Saved data entries ▸
====

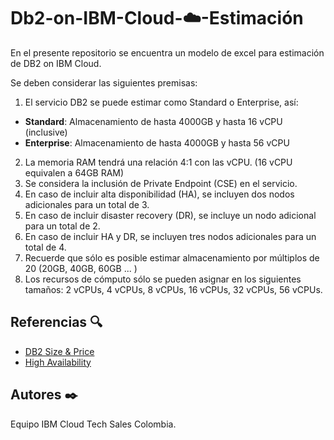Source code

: # Db2-on-IBM-Cloud-:cloud:-Estimación

En el presente repositorio se encuentra un modelo de excel para estimación de DB2 on IBM Cloud. 

Se deben considerar las siguientes premisas:

1. El servicio DB2 se puede estimar como Standard o Enterprise, así:
- **Standard**: Almacenamiento de hasta 4000GB y hasta 16 vCPU (inclusive)
- **Enterprise**: Almacenamiento de hasta 4000GB y hasta 56 vCPU
2. La memoria RAM tendrá una relación 4:1 con las vCPU. (16 vCPU equivalen a 64GB RAM)
3. Se considera la inclusión de Private Endpoint (CSE) en el servicio.
4. En caso de incluir alta disponibilidad (HA), se incluyen dos nodos adicionales para un total de 3.
5. En caso de incluir disaster recovery (DR), se incluye un nodo adicional para un total de 2.
6. En caso de incluir HA y DR, se incluyen tres nodos adicionales para un total de 4.
7. Recuerde que sólo es posible estimar almacenamiento por múltiplos de 20 (20GB, 40GB, 60GB ... )
8. Los recursos de cómputo sólo se pueden asignar en los siguientes tamaños: 2 vCPUs, 4 vCPUs, 8 vCPUs, 16 vCPUs, 32 vCPUs, 56 vCPUs.

## Referencias :mag:

- [DB2 Size & Price](https://db2-pricing.mybluemix.net/)
- [High Availability](https://cloud.ibm.com/docs/Db2onCloud?topic=Db2onCloud-ha)

## Autores :black_nib:
Equipo IBM Cloud Tech Sales Colombia.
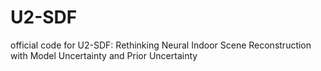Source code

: # U2-SDF
official code for U2-SDF: Rethinking Neural Indoor Scene Reconstruction with Model Uncertainty and Prior Uncertainty
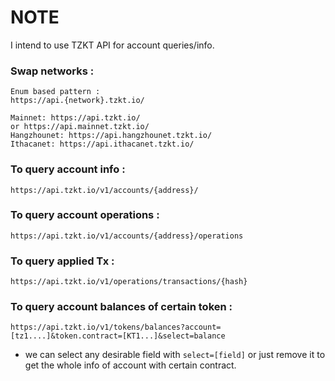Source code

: # NOTE
I intend to use TZKT API for account queries/info.

### Swap networks :

    Enum based pattern :
    https://api.{network}.tzkt.io/

    Mainnet: https://api.tzkt.io/ 
    or https://api.mainnet.tzkt.io/
    Hangzhounet: https://api.hangzhounet.tzkt.io/
    Ithacanet: https://api.ithacanet.tzkt.io/


### To query account info :

    https://api.tzkt.io/v1/accounts/{address}/

### To query account operations :
    
    https://api.tzkt.io/v1/accounts/{address}/operations

### To query applied Tx :
    
    https://api.tzkt.io/v1/operations/transactions/{hash}

### To query account balances of certain token :

    https://api.tzkt.io/v1/tokens/balances?account=[tz1....]&token.contract=[KT1...]&select=balance

- we can select any desirable field with `select=[field]` or just remove it to get the whole info of account with certain contract.

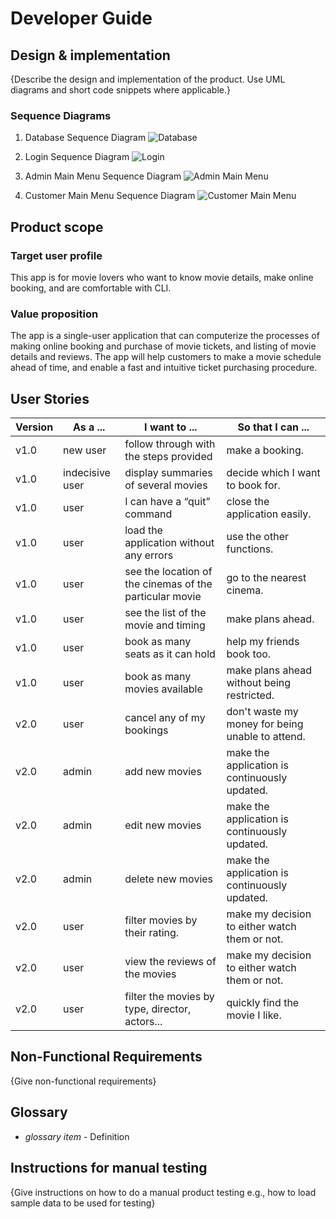 # Developer Guide

## Design & implementation

{Describe the design and implementation of the product. Use UML diagrams and short code snippets where applicable.}

### Sequence Diagrams
1. Database Sequence Diagram
   ![Database](Database.png)
 
 
2. Login Sequence Diagram
   ![Login](Login.png)
 
 
3. Admin Main Menu Sequence Diagram
   ![Admin Main Menu](AdminMainMenu.png)
   

3. Customer Main Menu Sequence Diagram
   ![Customer Main Menu](CustomerMainMenu.png)


## Product scope
### Target user profile

This app is for movie lovers who want to know movie details, make online booking, and are comfortable with CLI.

### Value proposition

The app is a single-user application that can computerize the processes of making online booking and purchase of movie tickets, and listing of movie details and reviews.
The app will help customers to make a movie schedule ahead of time, and enable a fast and intuitive ticket purchasing procedure.


## User Stories

|Version| As a ... | I want to ... | So that I can ...|
|--------|----------|---------------|------------------|
|v1.0|new user|follow through with the steps provided|make a booking.|
|v1.0|indecisive user|display summaries of several movies|decide which I want to book for.|
|v1.0|user|I can have a “quit” command|close the application easily.|
|v1.0|user|load the application without any errors|use the other functions.|
|v1.0|user|see the location of the cinemas of the particular movie|go to the nearest cinema.|
|v1.0|user|see the list of the movie and timing|make plans ahead.|
|v1.0|user|book as many seats as it can hold|help my friends book too.|
|v1.0|user|book as many movies available|make plans ahead without being restricted.|
|v2.0|user|cancel any of my bookings|don't waste my money for being unable to attend.|
|v2.0|admin|add new movies|make the application is continuously updated.|
|v2.0|admin|edit new movies|make the application is continuously updated.|
|v2.0|admin|delete new movies|make the application is continuously updated.|
|v2.0|user|filter movies by their rating.|make my decision to either watch them or not.|
|v2.0|user|view the reviews of the movies|make my decision to either watch them or not.|
|v2.0|user|filter the movies by type, director, actors...|quickly find the movie I like.|


## Non-Functional Requirements

{Give non-functional requirements}

## Glossary

* *glossary item* - Definition

## Instructions for manual testing

{Give instructions on how to do a manual product testing e.g., how to load sample data to be used for testing}

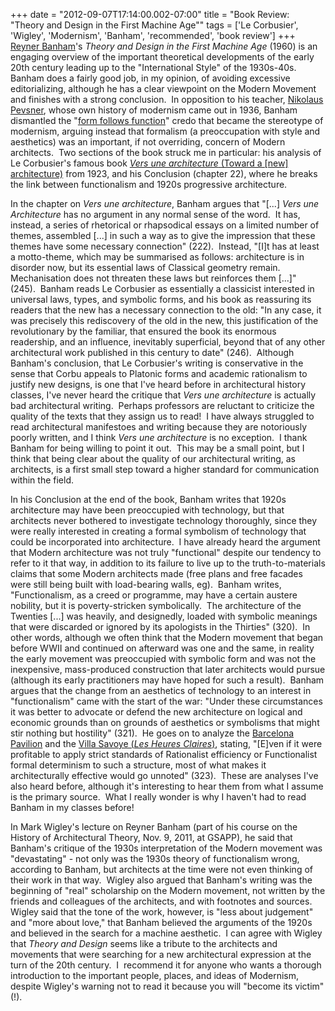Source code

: +++
date = "2012-09-07T17:14:00.002-07:00"
title = "Book Review: \"Theory and Design in the First Machine Age\""
tags = ['Le Corbusier', 'Wigley', 'Modernism', 'Banham', 'recommended', 'book review']
+++
[Reyner Banham](http://en.wikipedia.org/wiki/Reyner_Banham)'s *Theory and Design in the First Machine Age* (1960) is an engaging overview of the important theoretical developments of the early 20th century leading up to the "International Style" of the 1930s-40s.  Banham does a fairly good job, in my opinion, of avoiding excessive editorializing, although he has a clear viewpoint on the Modern Movement and finishes with a strong conclusion.  In opposition to his teacher, [Nikolaus Pevsner](http://en.wikipedia.org/wiki/Nikolaus_Pevsner), whose own history of modernism came out in 1936, Banham dismantled the "[form follows function](http://en.wikipedia.org/wiki/Functionalism_%28architecture%29)" credo that became the stereotype of modernism, arguing instead that formalism (a preoccupation with style and aesthetics) was an important, if not overriding, concern of Modern architects.  Two sections of the book struck me in particular: his analysis of Le Corbusier's famous book <a href="http://en.wikipedia.org/wiki/Toward_an_Architecture" target="_blank">*Vers une architecture* (Toward a [new] architecture)</a> from 1923, and his Conclusion (chapter 22), where he breaks the link between functionalism and 1920s progressive architecture.

In the chapter on *Vers une architecture*, Banham argues that "[...] *Vers une Architecture* has no argument in any normal sense of the word.  It has, instead, a series of rhetorical or rhapsodical essays on a limited number of themes, assembled [...] in such a way as to give the impression that these themes have some necessary connection" (222).  Instead, "[I]t has at least a motto-theme, which may be summarised as follows: architecture is in disorder now, but its essential laws of Classical geometry remain.  Mechanisation does not threaten these laws but reinforces them [...]" (245).  Banham reads Le Corbusier as essentially a classicist interested in universal laws, types, and symbolic forms, and his book as reassuring its readers that the new has a necessary connection to the old: "In any case, it was precisely this rediscovery of the old in the new, this justification of the revolutionary by the familiar, that ensured the book its enormous readership, and an influence, inevitably superficial, beyond that of any other architectural work published in this century to date" (246).  Although Banham's conclusion, that Le Corbusier's writing is conservative in the sense that Corbu appeals to Platonic forms and academic rationalism to justify new designs, is one that I've heard before in architectural history classes, I've never heard the critique that *Vers une architecture* is actually bad architectural writing.  Perhaps professors are reluctant to criticize the quality of the texts that they assign us to read!  I have always struggled to read architectural manifestoes and writing because they are notoriously poorly written, and I think *Vers une architecture* is no exception.  I thank Banham for being willing to point it out.  This may be a small point, but I think that being clear about the quality of our architectural writing, as architects, is a first small step toward a higher standard for communication within the field.

In his Conclusion at the end of the book, Banham writes that 1920s architecture may have been preoccupied with technology, but that architects never bothered to investigate technology thoroughly, since they were really interested in creating a formal symbolism of technology that could be incorporated into architecture.  I have already heard the argument that Modern architecture was not truly "functional" despite our tendency to refer to it that way, in addition to its failure to live up to the truth-to-materials claims that some Modern architects made (free plans and free facades were still being built with load-bearing walls, eg).  Banham writes, "Functionalism, as a creed or programme, may have a certain austere nobility, but it is poverty-stricken symbolically.  The architecture of the Twenties [...] was heavily, and designedly, loaded with symbolic meanings that were discarded or ignored by its apologists in the Thirties" (320).  In other words, although we often think that the Modern movement that began before WWII and continued on afterward was one and the same, in reality the early movement was preoccupied with symbolic form and was not the inexpensive, mass-produced construction that later architects would pursue (although its early practitioners may have hoped for such a result).  Banham argues that the change from an aesthetics of technology to an interest in "functionalism" came with the start of the war: "Under these circumstances it was better to advocate or defend the new architecture on logical and economic grounds than on grounds of aesthetics or symbolisms that might stir nothing but hostility" (321).  He goes on to analyze the [Barcelona Pavilion](http://en.wikipedia.org/wiki/Barcelona_pavilion) and the <a href="http://en.wikipedia.org/wiki/Villa_Savoye" target="_blank">Villa Savoye (*Les Heures Claires*)</a>, stating, "[E]ven if it were profitable to apply strict standards of Rationalist efficiency or Functionalist formal determinism to such a structure, most of what makes it architecturally effective would go unnoted" (323).  These are analyses I've also heard before, although it's interesting to hear them from what I assume is the primary source.  What I really wonder is why I haven't had to read Banham in my classes before!

In Mark Wigley's lecture on Reyner Banham (part of his course on the History of Architectural Theory, Nov. 9, 2011, at GSAPP), he said that Banham's critique of the 1930s interpretation of the Modern movement was "devastating" - not only was the 1930s theory of functionalism wrong, according to Banham, but architects at the time were not even thinking of their work in that way.  Wigley also argued that Banham's writing was the beginning of "real" scholarship on the Modern movement, not written by the friends and colleagues of the architects, and with footnotes and sources.  Wigley said that the tone of the work, however, is "less about judgement" and "more about love," that Banham believed the arguments of the 1920s and believed in the search for a machine aesthetic.  I can agree with Wigley that *Theory and Design* seems like a tribute to the architects and movements that were searching for a new architectural expression at the turn of the 20th century.  I  recommend it for anyone who wants a thorough introduction to the important people, places, and ideas of Modernism, despite Wigley's warning not to read it because you will "become its victim" (!).
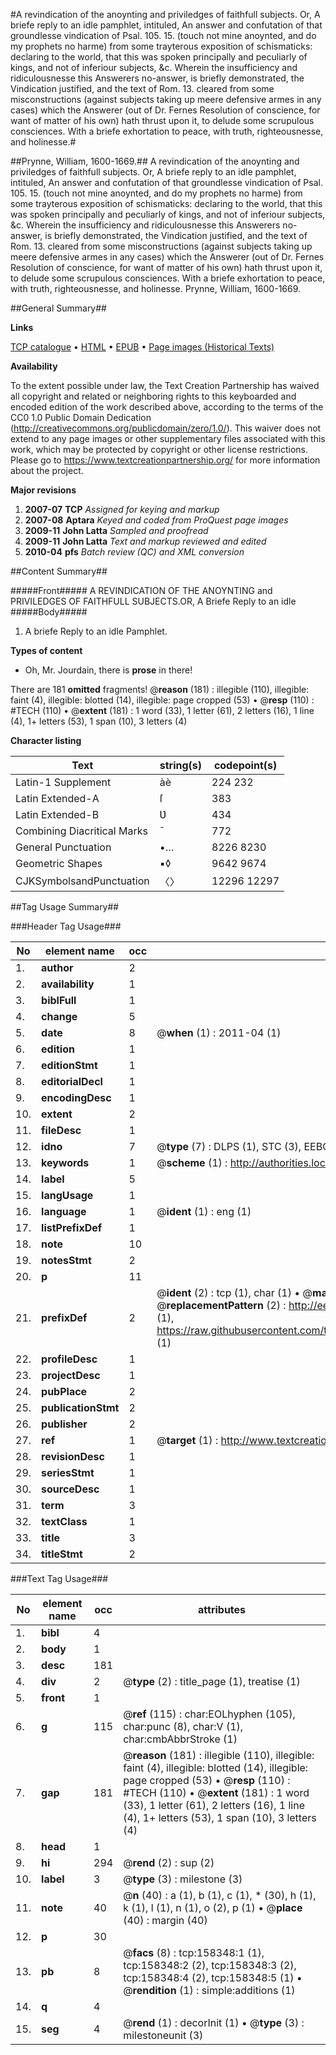 #A revindication of the anoynting and priviledges of faithfull subjects. Or, A briefe reply to an idle pamphlet, intituled, An answer and confutation of that groundlesse vindication of Psal. 105. 15. (touch not mine anoynted, and do my prophets no harme) from some trayterous exposition of schismaticks: declaring to the world, that this was spoken principally and peculiarly of kings, and not of inferiour subjects, &c. Wherein the insufficiency and ridiculousnesse this Answerers no-answer, is briefly demonstrated, the Vindication justified, and the text of Rom. 13. cleared from some misconstructions (against subjects taking up meere defensive armes in any cases) which the Answerer (out of Dr. Fernes Resolution of conscience, for want of matter of his own) hath thrust upon it, to delude some scrupulous consciences. With a briefe exhortation to peace, with truth, righteousnesse, and holinesse.#

##Prynne, William, 1600-1669.##
A revindication of the anoynting and priviledges of faithfull subjects. Or, A briefe reply to an idle pamphlet, intituled, An answer and confutation of that groundlesse vindication of Psal. 105. 15. (touch not mine anoynted, and do my prophets no harme) from some trayterous exposition of schismaticks: declaring to the world, that this was spoken principally and peculiarly of kings, and not of inferiour subjects, &c. Wherein the insufficiency and ridiculousnesse this Answerers no-answer, is briefly demonstrated, the Vindication justified, and the text of Rom. 13. cleared from some misconstructions (against subjects taking up meere defensive armes in any cases) which the Answerer (out of Dr. Fernes Resolution of conscience, for want of matter of his own) hath thrust upon it, to delude some scrupulous consciences. With a briefe exhortation to peace, with truth, righteousnesse, and holinesse.
Prynne, William, 1600-1669.

##General Summary##

**Links**

[TCP catalogue](http://www.ota.ox.ac.uk/tcp/)  • 
[HTML](http://tei.it.ox.ac.uk/tcp/Texts-HTML/free/A91/A91256.html)  • 
[EPUB](http://tei.it.ox.ac.uk/tcp/Texts-EPUB/free/A91/A91256.epub) • 
[Page images (Historical Texts)](https://historicaltexts.jisc.ac.uk/eebo-99871172e)

**Availability**

To the extent possible under law, the Text Creation Partnership has waived all copyright and related or neighboring rights to this keyboarded and encoded edition of the work described above, according to the terms of the CC0 1.0 Public Domain Dedication (http://creativecommons.org/publicdomain/zero/1.0/). This waiver does not extend to any page images or other supplementary files associated with this work, which may be protected by copyright or other license restrictions. Please go to https://www.textcreationpartnership.org/ for more information about the project.

**Major revisions**

1. __2007-07__ __TCP__ *Assigned for keying and markup*
1. __2007-08__ __Aptara__ *Keyed and coded from ProQuest page images*
1. __2009-11__ __John Latta__ *Sampled and proofread*
1. __2009-11__ __John Latta__ *Text and markup reviewed and edited*
1. __2010-04__ __pfs__ *Batch review (QC) and XML conversion*

##Content Summary##

#####Front#####
A
REVINDICATION
OF THE
ANOYNTING and PRIVILEDGES
OF FAITHFULL SUBJECTS.OR,
A Briefe Reply to an idle
#####Body#####

1. A briefe Reply to an idle Pamphlet.

**Types of content**

  * Oh, Mr. Jourdain, there is **prose** in there!

There are 181 **omitted** fragments! 
 @__reason__ (181) : illegible (110), illegible: faint (4), illegible: blotted (14), illegible: page cropped (53)  •  @__resp__ (110) : #TECH (110)  •  @__extent__ (181) : 1 word (33), 1 letter (61), 2 letters (16), 1 line (4), 1+ letters (53), 1 span (10), 3 letters (4)

**Character listing**


|Text|string(s)|codepoint(s)|
|---|---|---|
|Latin-1 Supplement|àè|224 232|
|Latin Extended-A|ſ|383|
|Latin Extended-B|Ʋ|434|
|Combining             Diacritical Marks|̄|772|
|General Punctuation|•…|8226 8230|
|Geometric Shapes|▪◊|9642 9674|
|CJKSymbolsandPunctuation|〈〉|12296 12297|

##Tag Usage Summary##

###Header Tag Usage###

|No|element name|occ|attributes|
|---|---|---|---|
|1.|__author__|2||
|2.|__availability__|1||
|3.|__biblFull__|1||
|4.|__change__|5||
|5.|__date__|8| @__when__ (1) : 2011-04 (1)|
|6.|__edition__|1||
|7.|__editionStmt__|1||
|8.|__editorialDecl__|1||
|9.|__encodingDesc__|1||
|10.|__extent__|2||
|11.|__fileDesc__|1||
|12.|__idno__|7| @__type__ (7) : DLPS (1), STC (3), EEBO-CITATION (1), PROQUEST (1), VID (1)|
|13.|__keywords__|1| @__scheme__ (1) : http://authorities.loc.gov/ (1)|
|14.|__label__|5||
|15.|__langUsage__|1||
|16.|__language__|1| @__ident__ (1) : eng (1)|
|17.|__listPrefixDef__|1||
|18.|__note__|10||
|19.|__notesStmt__|2||
|20.|__p__|11||
|21.|__prefixDef__|2| @__ident__ (2) : tcp (1), char (1)  •  @__matchPattern__ (2) : ([0-9\-]+):([0-9IVX]+) (1), (.+) (1)  •  @__replacementPattern__ (2) : http://eebo.chadwyck.com/downloadtiff?vid=$1&page=$2 (1), https://raw.githubusercontent.com/textcreationpartnership/Texts/master/tcpchars.xml#$1 (1)|
|22.|__profileDesc__|1||
|23.|__projectDesc__|1||
|24.|__pubPlace__|2||
|25.|__publicationStmt__|2||
|26.|__publisher__|2||
|27.|__ref__|1| @__target__ (1) : http://www.textcreationpartnership.org/docs/. (1)|
|28.|__revisionDesc__|1||
|29.|__seriesStmt__|1||
|30.|__sourceDesc__|1||
|31.|__term__|3||
|32.|__textClass__|1||
|33.|__title__|3||
|34.|__titleStmt__|2||


###Text Tag Usage###

|No|element name|occ|attributes|
|---|---|---|---|
|1.|__bibl__|4||
|2.|__body__|1||
|3.|__desc__|181||
|4.|__div__|2| @__type__ (2) : title_page (1), treatise (1)|
|5.|__front__|1||
|6.|__g__|115| @__ref__ (115) : char:EOLhyphen (105), char:punc (8), char:V (1), char:cmbAbbrStroke (1)|
|7.|__gap__|181| @__reason__ (181) : illegible (110), illegible: faint (4), illegible: blotted (14), illegible: page cropped (53)  •  @__resp__ (110) : #TECH (110)  •  @__extent__ (181) : 1 word (33), 1 letter (61), 2 letters (16), 1 line (4), 1+ letters (53), 1 span (10), 3 letters (4)|
|8.|__head__|1||
|9.|__hi__|294| @__rend__ (2) : sup (2)|
|10.|__label__|3| @__type__ (3) : milestone (3)|
|11.|__note__|40| @__n__ (40) : a (1), b (1), c (1), * (30), h (1), k (1), l (1), n (1), o (2), p (1)  •  @__place__ (40) : margin (40)|
|12.|__p__|30||
|13.|__pb__|8| @__facs__ (8) : tcp:158348:1 (1), tcp:158348:2 (2), tcp:158348:3 (2), tcp:158348:4 (2), tcp:158348:5 (1)  •  @__rendition__ (1) : simple:additions (1)|
|14.|__q__|4||
|15.|__seg__|4| @__rend__ (1) : decorInit (1)  •  @__type__ (3) : milestoneunit (3)|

====

REQUIRED ACTION ▸ Every line above that holds the word "incluir" needs to be copied.

WRITTEN ANSWER ▸
4. En caso de incluir alta disponibilidad (HA), se incluyen dos nodos adicionales para un total de 3.
5. En caso de incluir disaster recovery (DR), se incluye un nodo adicional para un total de 2.
6. En caso de incluir HA y DR, se incluyen tres nodos adicionales para un total de 4.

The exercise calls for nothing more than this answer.